■ What you will do ■
Nothing but the lines from the one with "also have lunch" through the final line of the entries below should be written out, each exactly as given.

■ Provided information ■
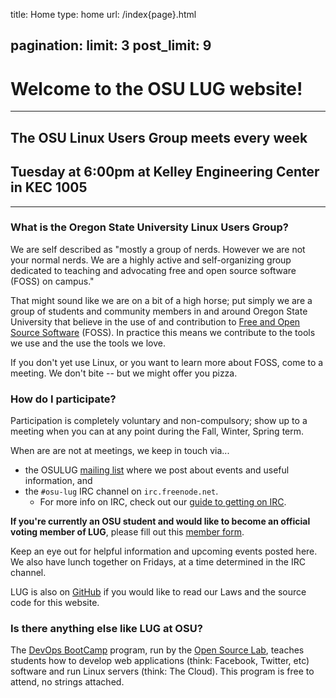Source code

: title: Home
type: home
url: /index{page}.html

pagination:
    limit: 3
    post_limit: 9
---


# Welcome to the OSU LUG website!

- - - -

## The OSU Linux Users Group meets every week
## Tuesday at 6:00pm at Kelley Engineering Center in KEC 1005

- - - -

### What is the Oregon State University Linux Users Group?

We are self described as "mostly a group of nerds. However we are not your
normal nerds. We are a highly active and self-organizing group dedicated to
teaching and advocating free and open source software (FOSS) on campus."

That might sound like we are on a bit of a high horse; put simply we are a
group of students and community members in and around Oregon State University
that believe in the use of and contribution to [Free and Open Source
Software][foss] (FOSS). In practice this means we contribute to the tools we
use and the use the tools we love.

If you don't yet use Linux, or you want to learn more about FOSS, come to a
meeting. We don't bite -- but we might offer you pizza.

### How do I participate?

Participation is completely voluntary and non-compulsory; show up to a meeting
when you can at any point during the Fall, Winter, Spring term.

When are are not at meetings, we keep in touch via...

* the OSULUG [mailing list][ml] where we post about events and useful
  information, and
* the `#osu-lug` IRC channel on `irc.freenode.net`.
    * For more info on IRC, check out our [guide to getting on IRC][ircguide].

**If you're currently an OSU student and would like to become an official
voting member of LUG**, please fill out this [member form][form].

Keep an eye out for helpful information and upcoming events posted here. We
also have lunch together on Fridays, at a time determined in the IRC channel.

LUG is also on [GitHub][gh] if you would like to read our Laws and the source
code for this website.

### Is there anything else like LUG at OSU?

The [DevOps BootCamp][dobc] program, run by the [Open Source Lab][OSL], teaches
students how to develop web applications (think: Facebook, Twitter, etc)
software and run Linux servers (think: The Cloud). This program is free to
attend, no strings attached.

[gh]:https://github.com/osulug/

[form]: https://docs.google.com/spreadsheet/viewform?formkey=dDIySHZQeHNhbFhkd25uaTFUNEZubnc6MQ
[ircguide]: /blog/irc/
[ml]: http://lists.oregonstate.edu/mailman/listinfo/linux
[people]: http://lug.oregonstate.edu/contact/

[foss]: https://en.wikipedia.org/wiki/Free_and_open-source_software

[OSL]: http://osuosl.org
[dobc]: http://devopsbootcamp.osuosl.org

■ Finished exercise ■
also have lunch together on Fridays, at a time determined in the IRC channel.

LUG is also on [GitHub][gh] if you would like to read our Laws and the source
code for this website.

### Is there anything else like LUG at OSU?

The [DevOps BootCamp][dobc] program, run by the [Open Source Lab][OSL], teaches
students how to develop web applications (think: Facebook, Twitter, etc)
software and run Linux servers (think: The Cloud). This program is free to
attend, no strings attached.

[gh]:https://github.com/osulug/

[form]: https://docs.google.com/spreadsheet/viewform?formkey=dDIySHZQeHNhbFhkd25uaTFUNEZubnc6MQ
[ircguide]: /blog/irc/
[ml]: http://lists.oregonstate.edu/mailman/listinfo/linux
[people]: http://lug.oregonstate.edu/contact/

[foss]: https://en.wikipedia.org/wiki/Free_and_open-source_software

[OSL]: http://osuosl.org
[dobc]: http://devopsbootcamp.osuosl.org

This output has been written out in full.